Chris Davies Puts Jewelry in Dialogue with Art in Hudson

The work of artist Lydia Rubio is currently on view at Elevated Matter Gallery, part of the Hudson Eye festival program starting August 27 (which coincides with Upstate Art Weekend). The gallery, which opened in June, is owned by jewelry designer Chris Davies, who presents his collections in dialogues with a rotating series of exhibitions.

On Warren Street, the gallery connects to Davies’s studio, where his eye for light, movement, and material result in sculptural jewelry pieces that vividly reference names like Jackson Pollock, James Turrell, Frank Lloyd Wright, and Renée Magritte.

Whitewall caught up with Davies to learn more about his rich visual background and current inspirations.

Chris Davies

Courtesy of Chris Davies.

WHITEWALL: Can you tell us about your gallery and studio space in Hudson, New York?

CHRIS DAVIES: The gallery is located in a historic brick townhouse circa 1890. We are very excited to be presenting fine art and jewelry in conversation with one another. The thing about Hudson is that it transports you to another time. When you walk through the door of my townhouse into the gallery, you will see a mix of modern and ancient art, along with my jewelry. The artwork and jewelry are curated to work together and inform one another. It certainly makes for interesting conversation!

After many years in a private midtown Manhattan studio, it is very exciting to be opening a brick-and-mortar space in idyllic Hudson, NY. Warren Street is one of the prettiest main streets in the US and a literal quilt of high art and folk art, quirky finds and serious design. I love this mix. It’s fun to bring a bit of jewelry history to Hudson. And I plan to invite other designers to show their work here each month as well.

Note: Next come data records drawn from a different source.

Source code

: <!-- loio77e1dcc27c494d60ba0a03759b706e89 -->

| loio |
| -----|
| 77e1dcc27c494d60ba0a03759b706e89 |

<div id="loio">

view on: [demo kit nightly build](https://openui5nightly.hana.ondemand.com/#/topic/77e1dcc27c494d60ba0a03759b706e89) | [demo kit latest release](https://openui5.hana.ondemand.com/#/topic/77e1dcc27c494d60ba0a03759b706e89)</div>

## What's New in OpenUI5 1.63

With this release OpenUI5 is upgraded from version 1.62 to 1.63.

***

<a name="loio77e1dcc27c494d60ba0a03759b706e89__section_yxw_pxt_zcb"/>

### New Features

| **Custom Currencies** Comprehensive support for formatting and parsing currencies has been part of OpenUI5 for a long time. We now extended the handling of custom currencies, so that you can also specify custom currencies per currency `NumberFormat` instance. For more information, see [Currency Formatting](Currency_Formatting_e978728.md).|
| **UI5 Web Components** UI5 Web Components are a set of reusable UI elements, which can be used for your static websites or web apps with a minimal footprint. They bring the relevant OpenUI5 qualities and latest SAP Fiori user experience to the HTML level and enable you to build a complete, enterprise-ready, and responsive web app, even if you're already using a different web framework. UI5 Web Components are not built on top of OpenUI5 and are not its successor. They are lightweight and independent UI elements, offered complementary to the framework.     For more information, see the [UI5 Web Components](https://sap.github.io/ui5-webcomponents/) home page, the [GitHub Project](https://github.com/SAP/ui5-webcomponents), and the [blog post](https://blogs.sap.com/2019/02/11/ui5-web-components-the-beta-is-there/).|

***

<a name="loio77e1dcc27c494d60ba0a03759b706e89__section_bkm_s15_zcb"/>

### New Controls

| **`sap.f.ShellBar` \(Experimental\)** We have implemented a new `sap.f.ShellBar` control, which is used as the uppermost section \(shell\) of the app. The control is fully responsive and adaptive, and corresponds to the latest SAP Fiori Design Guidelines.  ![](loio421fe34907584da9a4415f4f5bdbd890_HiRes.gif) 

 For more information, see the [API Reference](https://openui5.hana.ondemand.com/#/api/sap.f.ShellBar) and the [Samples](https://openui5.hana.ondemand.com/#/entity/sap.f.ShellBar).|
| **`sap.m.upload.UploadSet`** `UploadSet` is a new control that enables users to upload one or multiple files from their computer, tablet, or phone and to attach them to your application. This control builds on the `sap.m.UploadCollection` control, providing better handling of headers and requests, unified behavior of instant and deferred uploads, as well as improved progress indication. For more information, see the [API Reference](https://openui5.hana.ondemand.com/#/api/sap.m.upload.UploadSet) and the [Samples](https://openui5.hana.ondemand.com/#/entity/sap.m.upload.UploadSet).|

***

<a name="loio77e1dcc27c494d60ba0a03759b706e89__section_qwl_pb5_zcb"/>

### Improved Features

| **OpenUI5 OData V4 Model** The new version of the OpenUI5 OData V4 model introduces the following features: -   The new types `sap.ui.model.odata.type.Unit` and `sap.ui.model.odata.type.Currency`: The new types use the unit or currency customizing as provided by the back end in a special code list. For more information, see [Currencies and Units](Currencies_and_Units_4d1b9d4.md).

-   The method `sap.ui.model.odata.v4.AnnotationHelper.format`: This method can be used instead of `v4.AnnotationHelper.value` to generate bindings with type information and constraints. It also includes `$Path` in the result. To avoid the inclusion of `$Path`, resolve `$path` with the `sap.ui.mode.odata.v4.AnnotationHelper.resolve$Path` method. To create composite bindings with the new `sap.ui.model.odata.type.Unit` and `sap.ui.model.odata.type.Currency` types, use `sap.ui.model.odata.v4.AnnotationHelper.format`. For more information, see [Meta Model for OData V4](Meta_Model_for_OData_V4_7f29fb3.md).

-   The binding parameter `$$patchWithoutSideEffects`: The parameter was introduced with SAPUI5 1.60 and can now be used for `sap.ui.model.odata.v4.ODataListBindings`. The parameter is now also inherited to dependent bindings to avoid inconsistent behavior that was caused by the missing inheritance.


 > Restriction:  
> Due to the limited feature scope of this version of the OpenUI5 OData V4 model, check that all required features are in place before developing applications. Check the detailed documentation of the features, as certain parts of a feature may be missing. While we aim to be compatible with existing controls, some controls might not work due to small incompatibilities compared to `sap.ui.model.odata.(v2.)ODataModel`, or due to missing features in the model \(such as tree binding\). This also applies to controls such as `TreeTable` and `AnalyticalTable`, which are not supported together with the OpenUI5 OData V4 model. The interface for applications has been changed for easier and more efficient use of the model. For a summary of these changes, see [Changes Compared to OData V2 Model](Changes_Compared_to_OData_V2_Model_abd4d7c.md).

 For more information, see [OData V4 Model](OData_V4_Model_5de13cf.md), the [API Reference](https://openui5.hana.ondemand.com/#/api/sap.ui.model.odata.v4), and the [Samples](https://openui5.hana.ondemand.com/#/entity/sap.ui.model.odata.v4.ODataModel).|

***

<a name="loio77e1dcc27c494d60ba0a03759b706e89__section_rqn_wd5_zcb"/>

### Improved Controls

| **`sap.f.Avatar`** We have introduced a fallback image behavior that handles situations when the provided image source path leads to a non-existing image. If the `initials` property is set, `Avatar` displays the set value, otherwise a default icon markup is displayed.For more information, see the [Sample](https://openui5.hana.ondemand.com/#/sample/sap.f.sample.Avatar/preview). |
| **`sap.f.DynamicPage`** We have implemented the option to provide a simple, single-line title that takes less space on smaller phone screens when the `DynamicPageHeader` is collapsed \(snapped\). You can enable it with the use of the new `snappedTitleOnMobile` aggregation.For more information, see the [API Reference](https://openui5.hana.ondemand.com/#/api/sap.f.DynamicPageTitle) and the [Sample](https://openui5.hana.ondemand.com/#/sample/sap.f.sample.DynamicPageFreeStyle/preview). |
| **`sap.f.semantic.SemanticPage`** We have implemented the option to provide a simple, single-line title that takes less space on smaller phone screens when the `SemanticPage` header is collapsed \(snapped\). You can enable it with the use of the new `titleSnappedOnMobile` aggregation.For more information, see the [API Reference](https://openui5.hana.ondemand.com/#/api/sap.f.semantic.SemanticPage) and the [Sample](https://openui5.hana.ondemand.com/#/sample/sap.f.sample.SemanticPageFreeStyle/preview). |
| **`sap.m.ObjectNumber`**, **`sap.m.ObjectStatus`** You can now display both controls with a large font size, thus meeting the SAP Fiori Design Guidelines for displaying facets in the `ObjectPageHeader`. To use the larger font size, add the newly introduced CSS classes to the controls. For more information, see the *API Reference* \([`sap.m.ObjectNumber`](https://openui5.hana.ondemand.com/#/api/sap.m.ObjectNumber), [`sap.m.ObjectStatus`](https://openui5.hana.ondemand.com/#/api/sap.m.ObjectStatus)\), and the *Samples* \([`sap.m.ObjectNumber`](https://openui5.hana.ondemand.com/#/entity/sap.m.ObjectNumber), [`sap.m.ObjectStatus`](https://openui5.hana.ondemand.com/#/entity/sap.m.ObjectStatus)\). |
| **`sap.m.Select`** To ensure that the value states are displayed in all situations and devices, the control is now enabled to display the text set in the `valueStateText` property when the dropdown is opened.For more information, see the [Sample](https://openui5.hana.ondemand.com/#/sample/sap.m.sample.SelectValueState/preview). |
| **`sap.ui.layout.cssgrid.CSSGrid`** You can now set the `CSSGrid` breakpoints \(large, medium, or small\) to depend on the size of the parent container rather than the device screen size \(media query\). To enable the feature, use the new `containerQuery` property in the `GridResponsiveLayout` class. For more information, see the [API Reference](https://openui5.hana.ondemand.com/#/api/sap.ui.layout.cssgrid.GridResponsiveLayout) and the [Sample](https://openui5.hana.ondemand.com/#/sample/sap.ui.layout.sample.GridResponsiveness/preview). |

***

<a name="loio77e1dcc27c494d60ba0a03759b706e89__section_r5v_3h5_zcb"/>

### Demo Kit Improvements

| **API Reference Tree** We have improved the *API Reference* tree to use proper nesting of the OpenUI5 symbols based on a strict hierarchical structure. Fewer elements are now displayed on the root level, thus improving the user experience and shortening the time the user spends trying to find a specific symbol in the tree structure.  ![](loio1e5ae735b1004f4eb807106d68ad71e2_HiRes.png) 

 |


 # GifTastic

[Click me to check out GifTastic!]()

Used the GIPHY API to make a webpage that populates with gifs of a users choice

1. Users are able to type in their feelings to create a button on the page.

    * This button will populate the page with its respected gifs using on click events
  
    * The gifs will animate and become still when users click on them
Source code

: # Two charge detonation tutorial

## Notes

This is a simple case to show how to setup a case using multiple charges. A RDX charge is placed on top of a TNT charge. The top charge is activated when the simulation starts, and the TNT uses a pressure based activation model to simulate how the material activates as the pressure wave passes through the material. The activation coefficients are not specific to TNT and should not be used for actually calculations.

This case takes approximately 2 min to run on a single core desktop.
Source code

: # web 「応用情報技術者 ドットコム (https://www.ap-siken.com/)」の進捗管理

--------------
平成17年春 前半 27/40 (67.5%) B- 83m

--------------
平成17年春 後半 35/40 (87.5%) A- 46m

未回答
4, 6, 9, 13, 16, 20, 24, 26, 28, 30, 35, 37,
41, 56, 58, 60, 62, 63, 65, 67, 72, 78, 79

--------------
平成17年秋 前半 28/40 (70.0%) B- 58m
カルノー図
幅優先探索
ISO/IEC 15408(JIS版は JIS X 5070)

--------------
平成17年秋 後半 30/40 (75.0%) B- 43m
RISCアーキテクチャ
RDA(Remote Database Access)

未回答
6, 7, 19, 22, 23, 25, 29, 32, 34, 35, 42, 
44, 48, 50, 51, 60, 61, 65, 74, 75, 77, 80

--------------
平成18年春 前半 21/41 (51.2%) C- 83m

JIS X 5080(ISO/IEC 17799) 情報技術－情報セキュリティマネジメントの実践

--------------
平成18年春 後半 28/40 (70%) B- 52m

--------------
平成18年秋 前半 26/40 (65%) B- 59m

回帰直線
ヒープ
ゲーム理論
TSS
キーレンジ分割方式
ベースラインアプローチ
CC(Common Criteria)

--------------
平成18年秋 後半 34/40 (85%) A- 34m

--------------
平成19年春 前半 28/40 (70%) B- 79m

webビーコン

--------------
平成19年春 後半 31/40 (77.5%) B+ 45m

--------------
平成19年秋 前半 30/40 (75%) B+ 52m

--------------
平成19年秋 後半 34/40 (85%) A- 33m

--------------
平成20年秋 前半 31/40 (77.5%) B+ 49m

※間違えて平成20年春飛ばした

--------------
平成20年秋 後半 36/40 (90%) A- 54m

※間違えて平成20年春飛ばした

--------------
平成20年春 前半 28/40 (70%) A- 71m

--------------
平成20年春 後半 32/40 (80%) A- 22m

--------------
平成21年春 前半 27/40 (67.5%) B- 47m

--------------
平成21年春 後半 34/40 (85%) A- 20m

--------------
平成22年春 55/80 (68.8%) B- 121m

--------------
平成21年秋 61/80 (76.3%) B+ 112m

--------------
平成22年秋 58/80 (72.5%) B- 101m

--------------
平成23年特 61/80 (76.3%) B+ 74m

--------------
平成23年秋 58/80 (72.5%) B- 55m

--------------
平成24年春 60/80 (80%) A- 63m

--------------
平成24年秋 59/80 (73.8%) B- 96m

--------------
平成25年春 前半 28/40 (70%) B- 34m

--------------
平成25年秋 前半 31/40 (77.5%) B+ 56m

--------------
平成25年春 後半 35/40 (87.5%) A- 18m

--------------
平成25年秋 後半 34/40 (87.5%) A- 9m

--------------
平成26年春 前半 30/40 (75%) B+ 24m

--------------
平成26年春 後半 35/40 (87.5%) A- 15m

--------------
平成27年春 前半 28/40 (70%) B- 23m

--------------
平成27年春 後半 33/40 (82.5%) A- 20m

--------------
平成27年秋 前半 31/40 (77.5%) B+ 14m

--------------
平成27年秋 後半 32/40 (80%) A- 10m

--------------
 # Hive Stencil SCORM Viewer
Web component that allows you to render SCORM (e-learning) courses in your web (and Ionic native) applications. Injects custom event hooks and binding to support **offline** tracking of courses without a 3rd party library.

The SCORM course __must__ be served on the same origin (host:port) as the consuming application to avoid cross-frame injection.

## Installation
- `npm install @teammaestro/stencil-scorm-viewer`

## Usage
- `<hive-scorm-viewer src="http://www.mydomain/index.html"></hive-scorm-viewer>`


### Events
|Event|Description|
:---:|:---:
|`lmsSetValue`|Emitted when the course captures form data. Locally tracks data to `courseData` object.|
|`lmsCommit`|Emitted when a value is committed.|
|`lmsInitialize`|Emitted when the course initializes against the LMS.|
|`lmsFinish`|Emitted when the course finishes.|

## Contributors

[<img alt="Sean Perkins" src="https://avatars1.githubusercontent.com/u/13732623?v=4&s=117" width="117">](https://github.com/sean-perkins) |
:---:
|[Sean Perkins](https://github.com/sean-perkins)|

WW: Can you share some of the artists whose works are present at the moment?

CD: We will be showing new artists each month. Currently on view is a solo show of conceptual landscapes and abstract works by Cuban American artist Lydia Rubio. For fall we have a group show, “WUNDERKAMMER.” This will be a mix of contemporary sculpture and painting as well as signed artist jewels that pay homage to the cabinet of curiosity. Jewelry collectors are discovering new art and art collectors are discovering artist jewels. We are very pleased with the response. 

Chris Davies

Courtesy of Chris Davies.

WW: How does that interplay in the atelier reflect the inspiration in the way you create?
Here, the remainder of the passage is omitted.